Exercise prompt:
Below are the records. Retype, exactly, the lines from the first through the line with "text mode will", and leave out the pictures.

Data to process:
↓↓↓
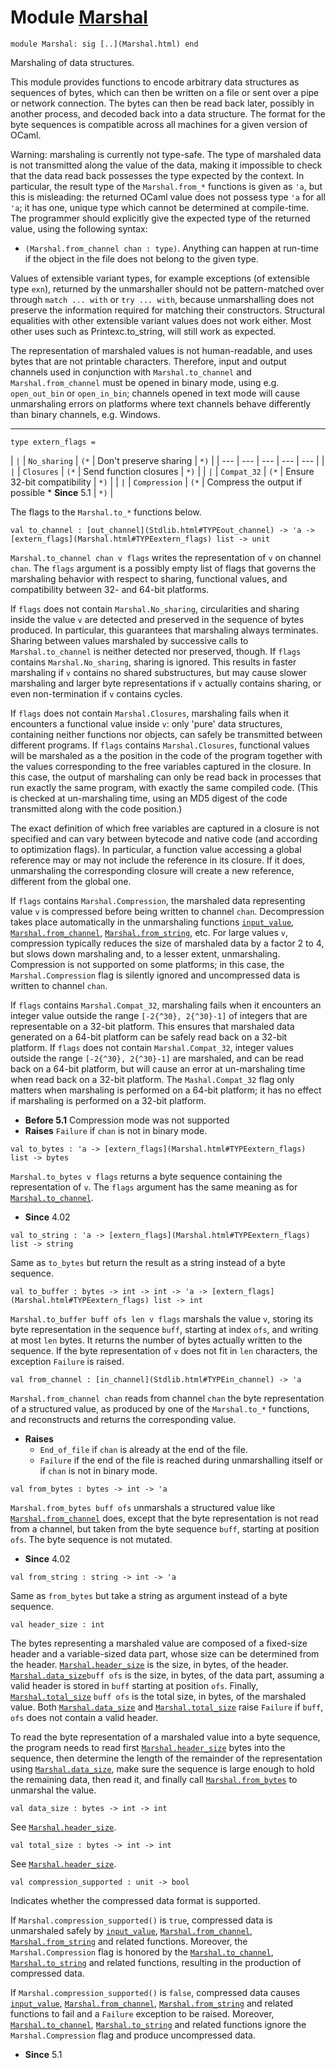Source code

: # Module [Marshal](type_Marshal.html)


```
module Marshal: sig [..](Marshal.html) end
```


Marshaling of data structures.


This module provides functions to encode arbitrary data structures
 as sequences of bytes, which can then be written on a file or
 sent over a pipe or network connection. The bytes can then
 be read back later, possibly in another process, and decoded back
 into a data structure. The format for the byte sequences
 is compatible across all machines for a given version of OCaml.


Warning: marshaling is currently not type-safe. The type
 of marshaled data is not transmitted along the value of the data,
 making it impossible to check that the data read back possesses the
 type expected by the context. In particular, the result type of
 the `Marshal.from_*` functions is given as `'a`, but this is
 misleading: the returned OCaml value does not possess type `'a`
 for all `'a`; it has one, unique type which cannot be determined
 at compile-time. The programmer should explicitly give the expected
 type of the returned value, using the following syntax:


* `(Marshal.from_channel chan : type)`.
 Anything can happen at run-time if the object in the file does not
 belong to the given type.


Values of extensible variant types, for example exceptions (of
 extensible type `exn`), returned by the unmarshaller should not be
 pattern-matched over through `match ... with` or `try ... with`,
 because unmarshalling does not preserve the information required for
 matching their constructors. Structural equalities with other
 extensible variant values does not work either. Most other uses such
 as Printexc.to\_string, will still work as expected.


The representation of marshaled values is not human-readable,
 and uses bytes that are not printable characters. Therefore,
 input and output channels used in conjunction with `Marshal.to_channel`
 and `Marshal.from_channel` must be opened in binary mode, using e.g.
 `open_out_bin` or `open_in_bin`; channels opened in text mode will
 cause unmarshaling errors on platforms where text channels behave
 differently than binary channels, e.g. Windows.





---


```
type extern_flags = 
```


| `|` | `No_sharing` | `(*` | Don't preserve sharing | `*)` |
| --- | --- | --- | --- | --- |
| `|` | `Closures` | `(*` | Send function closures | `*)` |
| `|` | `Compat_32` | `(*` | Ensure 32-bit compatibility | `*)` |
| `|` | `Compression` | `(*` | Compress the output if possible  * **Since** 5.1 | `*)` |



The flags to the `Marshal.to_*` functions below.




```
val to_channel : [out_channel](Stdlib.html#TYPEout_channel) -> 'a -> [extern_flags](Marshal.html#TYPEextern_flags) list -> unit
```


`Marshal.to_channel chan v flags` writes the representation
 of `v` on channel `chan`. The `flags` argument is a
 possibly empty list of flags that governs the marshaling
 behavior with respect to sharing, functional values, and compatibility
 between 32- and 64-bit platforms.


If `flags` does not contain `Marshal.No_sharing`, circularities
 and sharing inside the value `v` are detected and preserved
 in the sequence of bytes produced. In particular, this
 guarantees that marshaling always terminates. Sharing
 between values marshaled by successive calls to
 `Marshal.to_channel` is neither detected nor preserved, though.
 If `flags` contains `Marshal.No_sharing`, sharing is ignored.
 This results in faster marshaling if `v` contains no shared
 substructures, but may cause slower marshaling and larger
 byte representations if `v` actually contains sharing,
 or even non-termination if `v` contains cycles.


If `flags` does not contain `Marshal.Closures`, marshaling fails
 when it encounters a functional value inside `v`: only 'pure' data
 structures, containing neither functions nor objects, can safely be
 transmitted between different programs. If `flags` contains
 `Marshal.Closures`, functional values will be marshaled as a the
 position in the code of the program together with the values
 corresponding to the free variables captured in the closure. In
 this case, the output of marshaling can only be read back in
 processes that run exactly the same program, with exactly the same
 compiled code. (This is checked at un-marshaling time, using an MD5
 digest of the code transmitted along with the code position.)


The exact definition of which free variables are captured in a
 closure is not specified and can vary between bytecode and native
 code (and according to optimization flags). In particular, a
 function value accessing a global reference may or may not include
 the reference in its closure. If it does, unmarshaling the
 corresponding closure will create a new reference, different from
 the global one.


If `flags` contains `Marshal.Compression`, the marshaled data
 representing value `v` is compressed before being written to
 channel `chan`. Decompression takes place automatically in
 the unmarshaling functions [`input_value`](Stdlib.html#VALinput_value), [`Marshal.from_channel`](Marshal.html#VALfrom_channel),
 [`Marshal.from_string`](Marshal.html#VALfrom_string), etc. For large values `v`, compression
 typically reduces the size of marshaled data by a factor 2 to 4,
 but slows down marshaling and, to a lesser extent, unmarshaling.
 Compression is not supported on some platforms; in this case,
 the `Marshal.Compression` flag is silently ignored and uncompressed
 data is written to channel `chan`.


If `flags` contains `Marshal.Compat_32`, marshaling fails when
 it encounters an integer value outside the range `[-2{^30}, 2{^30}-1]`
 of integers that are representable on a 32-bit platform. This
 ensures that marshaled data generated on a 64-bit platform can be
 safely read back on a 32-bit platform. If `flags` does not
 contain `Marshal.Compat_32`, integer values outside the
 range `[-2{^30}, 2{^30}-1]` are marshaled, and can be read back on
 a 64-bit platform, but will cause an error at un-marshaling time
 when read back on a 32-bit platform. The `Mashal.Compat_32` flag
 only matters when marshaling is performed on a 64-bit platform;
 it has no effect if marshaling is performed on a 32-bit platform.



* **Before 5.1**  Compression mode was not supported
* **Raises** `Failure` if `chan` is not in binary mode.



```
val to_bytes : 'a -> [extern_flags](Marshal.html#TYPEextern_flags) list -> bytes
```


`Marshal.to_bytes v flags` returns a byte sequence containing
 the representation of `v`.
 The `flags` argument has the same meaning as for
 [`Marshal.to_channel`](Marshal.html#VALto_channel).



* **Since** 4.02



```
val to_string : 'a -> [extern_flags](Marshal.html#TYPEextern_flags) list -> string
```


Same as `to_bytes` but return the result as a string instead of
 a byte sequence.




```
val to_buffer : bytes -> int -> int -> 'a -> [extern_flags](Marshal.html#TYPEextern_flags) list -> int
```


`Marshal.to_buffer buff ofs len v flags` marshals the value `v`,
 storing its byte representation in the sequence `buff`,
 starting at index `ofs`, and writing at most
 `len` bytes. It returns the number of bytes
 actually written to the sequence. If the byte representation
 of `v` does not fit in `len` characters, the exception `Failure`
 is raised.




```
val from_channel : [in_channel](Stdlib.html#TYPEin_channel) -> 'a
```


`Marshal.from_channel chan` reads from channel `chan` the
 byte representation of a structured value, as produced by
 one of the `Marshal.to_*` functions, and reconstructs and
 returns the corresponding value.



* **Raises**
	+ `End_of_file` if `chan` is already at the end of the file.
	+ `Failure` if the end of the file is reached during
	 unmarshalling itself or if `chan` is not in binary mode.



```
val from_bytes : bytes -> int -> 'a
```


`Marshal.from_bytes buff ofs` unmarshals a structured value
 like [`Marshal.from_channel`](Marshal.html#VALfrom_channel) does, except that the byte
 representation is not read from a channel, but taken from
 the byte sequence `buff`, starting at position `ofs`.
 The byte sequence is not mutated.



* **Since** 4.02



```
val from_string : string -> int -> 'a
```


Same as `from_bytes` but take a string as argument instead of a
 byte sequence.




```
val header_size : int
```


The bytes representing a marshaled value are composed of
 a fixed-size header and a variable-sized data part,
 whose size can be determined from the header.
 [`Marshal.header_size`](Marshal.html#VALheader_size) is the size, in bytes, of the header.
 [`Marshal.data_size`](Marshal.html#VALdata_size)`buff ofs` is the size, in bytes,
 of the data part, assuming a valid header is stored in
 `buff` starting at position `ofs`.
 Finally, [`Marshal.total_size`](Marshal.html#VALtotal_size) `buff ofs` is the total size,
 in bytes, of the marshaled value.
 Both [`Marshal.data_size`](Marshal.html#VALdata_size) and [`Marshal.total_size`](Marshal.html#VALtotal_size) raise `Failure`
 if `buff`, `ofs` does not contain a valid header.


To read the byte representation of a marshaled value into
 a byte sequence, the program needs to read first
 [`Marshal.header_size`](Marshal.html#VALheader_size) bytes into the sequence,
 then determine the length of the remainder of the
 representation using [`Marshal.data_size`](Marshal.html#VALdata_size),
 make sure the sequence is large enough to hold the remaining
 data, then read it, and finally call [`Marshal.from_bytes`](Marshal.html#VALfrom_bytes)
 to unmarshal the value.




```
val data_size : bytes -> int -> int
```


See [`Marshal.header_size`](Marshal.html#VALheader_size).




```
val total_size : bytes -> int -> int
```


See [`Marshal.header_size`](Marshal.html#VALheader_size).




```
val compression_supported : unit -> bool
```


Indicates whether the compressed data format is supported.


If `Marshal.compression_supported()` is `true`, compressed data
 is unmarshaled safely by [`input_value`](Stdlib.html#VALinput_value), [`Marshal.from_channel`](Marshal.html#VALfrom_channel),
 [`Marshal.from_string`](Marshal.html#VALfrom_string) and related functions. Moreover, the
 `Marshal.Compression` flag is honored by the [`Marshal.to_channel`](Marshal.html#VALto_channel),
 [`Marshal.to_string`](Marshal.html#VALto_string) and related functions, resulting in the
 production of compressed data.


If `Marshal.compression_supported()` is `false`, compressed data
 causes [`input_value`](Stdlib.html#VALinput_value), [`Marshal.from_channel`](Marshal.html#VALfrom_channel),
 [`Marshal.from_string`](Marshal.html#VALfrom_string) and related functions to fail and a
 `Failure` exception to be raised. Moreover,
 [`Marshal.to_channel`](Marshal.html#VALto_channel), [`Marshal.to_string`](Marshal.html#VALto_string) and related functions
 ignore the `Marshal.Compression` flag and produce uncompressed
 data.



* **Since** 5.1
↑↑↑
Expected output:
Source code

: # Module [Marshal](type_Marshal.html)


```
module Marshal: sig [..](Marshal.html) end
```


Marshaling of data structures.


This module provides functions to encode arbitrary data structures
 as sequences of bytes, which can then be written on a file or
 sent over a pipe or network connection. The bytes can then
 be read back later, possibly in another process, and decoded back
 into a data structure. The format for the byte sequences
 is compatible across all machines for a given version of OCaml.


Warning: marshaling is currently not type-safe. The type
 of marshaled data is not transmitted along the value of the data,
 making it impossible to check that the data read back possesses the
 type expected by the context. In particular, the result type of
 the `Marshal.from_*` functions is given as `'a`, but this is
 misleading: the returned OCaml value does not possess type `'a`
 for all `'a`; it has one, unique type which cannot be determined
 at compile-time. The programmer should explicitly give the expected
 type of the returned value, using the following syntax:


* `(Marshal.from_channel chan : type)`.
 Anything can happen at run-time if the object in the file does not
 belong to the given type.


Values of extensible variant types, for example exceptions (of
 extensible type `exn`), returned by the unmarshaller should not be
 pattern-matched over through `match ... with` or `try ... with`,
 because unmarshalling does not preserve the information required for
 matching their constructors. Structural equalities with other
 extensible variant values does not work either. Most other uses such
 as Printexc.to\_string, will still work as expected.


The representation of marshaled values is not human-readable,
 and uses bytes that are not printable characters. Therefore,
 input and output channels used in conjunction with `Marshal.to_channel`
 and `Marshal.from_channel` must be opened in binary mode, using e.g.
 `open_out_bin` or `open_in_bin`; channels opened in text mode will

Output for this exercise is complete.